Segment Start: Data excerpts

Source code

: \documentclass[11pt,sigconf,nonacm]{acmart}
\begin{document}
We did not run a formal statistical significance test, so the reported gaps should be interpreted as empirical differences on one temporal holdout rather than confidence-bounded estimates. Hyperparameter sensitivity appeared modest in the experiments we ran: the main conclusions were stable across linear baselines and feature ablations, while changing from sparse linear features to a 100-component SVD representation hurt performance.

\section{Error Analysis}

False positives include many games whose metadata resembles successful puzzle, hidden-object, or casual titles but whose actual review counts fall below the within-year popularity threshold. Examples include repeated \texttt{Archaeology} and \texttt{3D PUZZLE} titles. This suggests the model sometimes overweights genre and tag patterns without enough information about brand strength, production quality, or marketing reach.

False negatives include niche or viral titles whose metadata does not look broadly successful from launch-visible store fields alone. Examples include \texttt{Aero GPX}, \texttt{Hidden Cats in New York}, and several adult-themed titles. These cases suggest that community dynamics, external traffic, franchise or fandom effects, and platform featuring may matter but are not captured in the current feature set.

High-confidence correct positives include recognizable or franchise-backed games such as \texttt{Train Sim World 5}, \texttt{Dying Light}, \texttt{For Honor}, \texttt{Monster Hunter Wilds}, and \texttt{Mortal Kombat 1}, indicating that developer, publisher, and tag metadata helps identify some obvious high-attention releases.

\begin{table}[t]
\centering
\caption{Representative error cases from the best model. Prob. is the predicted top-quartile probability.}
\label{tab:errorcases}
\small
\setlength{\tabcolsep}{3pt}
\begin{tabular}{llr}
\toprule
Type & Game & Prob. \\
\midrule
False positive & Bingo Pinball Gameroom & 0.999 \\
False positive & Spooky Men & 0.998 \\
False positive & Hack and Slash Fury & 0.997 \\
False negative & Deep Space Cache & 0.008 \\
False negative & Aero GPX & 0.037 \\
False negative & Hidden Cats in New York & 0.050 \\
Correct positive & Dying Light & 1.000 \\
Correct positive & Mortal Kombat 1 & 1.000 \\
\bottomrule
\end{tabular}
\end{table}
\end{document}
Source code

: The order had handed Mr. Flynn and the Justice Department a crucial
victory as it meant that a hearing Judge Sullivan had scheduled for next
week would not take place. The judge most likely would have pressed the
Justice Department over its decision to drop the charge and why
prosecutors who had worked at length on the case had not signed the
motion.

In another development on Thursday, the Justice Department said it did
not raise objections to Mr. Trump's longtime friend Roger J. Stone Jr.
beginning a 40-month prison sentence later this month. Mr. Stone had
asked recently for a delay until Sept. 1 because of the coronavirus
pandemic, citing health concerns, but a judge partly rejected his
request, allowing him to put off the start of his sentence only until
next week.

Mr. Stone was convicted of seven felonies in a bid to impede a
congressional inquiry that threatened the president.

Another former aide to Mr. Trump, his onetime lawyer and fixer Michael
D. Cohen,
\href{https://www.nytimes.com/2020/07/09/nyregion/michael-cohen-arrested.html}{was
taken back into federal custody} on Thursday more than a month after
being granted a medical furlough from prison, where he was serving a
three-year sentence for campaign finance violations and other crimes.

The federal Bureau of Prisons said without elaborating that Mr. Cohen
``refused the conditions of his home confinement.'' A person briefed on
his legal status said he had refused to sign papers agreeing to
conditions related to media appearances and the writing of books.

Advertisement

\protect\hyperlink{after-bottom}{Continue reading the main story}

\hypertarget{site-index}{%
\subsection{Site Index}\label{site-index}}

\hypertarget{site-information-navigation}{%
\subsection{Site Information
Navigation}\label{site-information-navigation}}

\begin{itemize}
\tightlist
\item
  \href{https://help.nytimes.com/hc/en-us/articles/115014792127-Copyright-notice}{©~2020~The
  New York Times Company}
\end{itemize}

Segment End: Data excerpts

From the first line of the data above to the line holding "False positives include", reproduce each line exactly; emit no other lines.

◆ **Output**:
Source code

: \documentclass[11pt,sigconf,nonacm]{acmart}
\begin{document}
We did not run a formal statistical significance test, so the reported gaps should be interpreted as empirical differences on one temporal holdout rather than confidence-bounded estimates. Hyperparameter sensitivity appeared modest in the experiments we ran: the main conclusions were stable across linear baselines and feature ablations, while changing from sparse linear features to a 100-component SVD representation hurt performance.

\section{Error Analysis}

False positives include many games whose metadata resembles successful puzzle, hidden-object, or casual titles but whose actual review counts fall below the within-year popularity threshold. Examples include repeated \texttt{Archaeology} and \texttt{3D PUZZLE} titles. This suggests the model sometimes overweights genre and tag patterns without enough information about brand strength, production quality, or marketing reach.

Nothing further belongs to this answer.